In February this year, the Employment Appeal Tribunal ruled that withdrawing the offer was direct discrimination. This builds on the Court of Appeal’s ruling in Higgs v Farmor’s School.
But key questions remain unresolved – above all, whether an employer can demand “assurances” about a job applicant’s conduct simply because it discovers they hold biblical beliefs about marriage. Ngole and the Christian Legal Centre intend to take those questions to the Court of Appeal.
“They’re not targeting me for hating anyone or for harming anyone”, Ngole says. It’s because “I believe in the Bible”.
What makes the case more troubling still is Touchstone’s response to the finding that it had discriminated. “It’s almost like it’s a badge of honour”, Ngole says. “We discriminated against him because how could he believe that God created us male and female?”
He is far from alone.

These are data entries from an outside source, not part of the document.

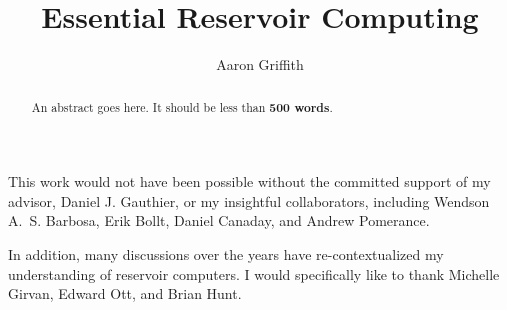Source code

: \documentclass[11pt,draft,phd]{osudiss-2}
\title{Essential Reservoir Computing}
\author{Aaron Griffith}
\begin{document}
\frontmatter

\begin{abstract}
  An abstract goes here. It should be less than \textbf{500 words}.
\end{abstract}

\dedication{For my parents Gregory and Mary Lea, and my brother Nathan.}

\begin{acknowledgments}
  This work would not have been possible without the committed support
  of my advisor, Daniel J. Gauthier, or my insightful collaborators,
  including Wendson A.~S. Barbosa, Erik Bollt, Daniel Canaday, and Andrew
  Pomerance.

  In addition, many discussions over the years have
  re-contextualized my understanding of reservoir computers. I would
  specifically like to thank Michelle Girvan, Edward Ott, and Brian Hunt.
\end{acknowledgments}

\begin{vita}

  \begin{publist}
  \end{publist}

  \begin{fieldsstudy}
  \end{fieldsstudy}
\end{vita}

\tableofcontents 

\clearpage
\listoffigures 

\clearpage
\listoftables 


\mainmatter







\backmatter


\appendix

\end{document}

The Evangelical Alliance’s Confident Faith, Contested Culture report, released this week, found that nearly a quarter of evangelical Christians feel hesitant to talk about their faith at work. Some 88% say practising their faith has become harder or stayed the same over the past five years. The researchers describe “a widening gap between formal freedom and lived confidence”.
Yet Ngole presses on. “If it means that I have to go through more pain just to make sure that somebody else doesn’t go through the same thing”, he says, “I think that would be worthwhile”.
The law is shifting. The courage is coming from people like Felix. But the fight is far from over – because marriage, the lifelong union of one man and one woman, is not an opinion to be screened out of public life. It is the bedrock on which families and communities stand. That is what Coalition for Marriage is here to defend – and Felix Ngole’s decade of courage is proof of why that defence is still needed.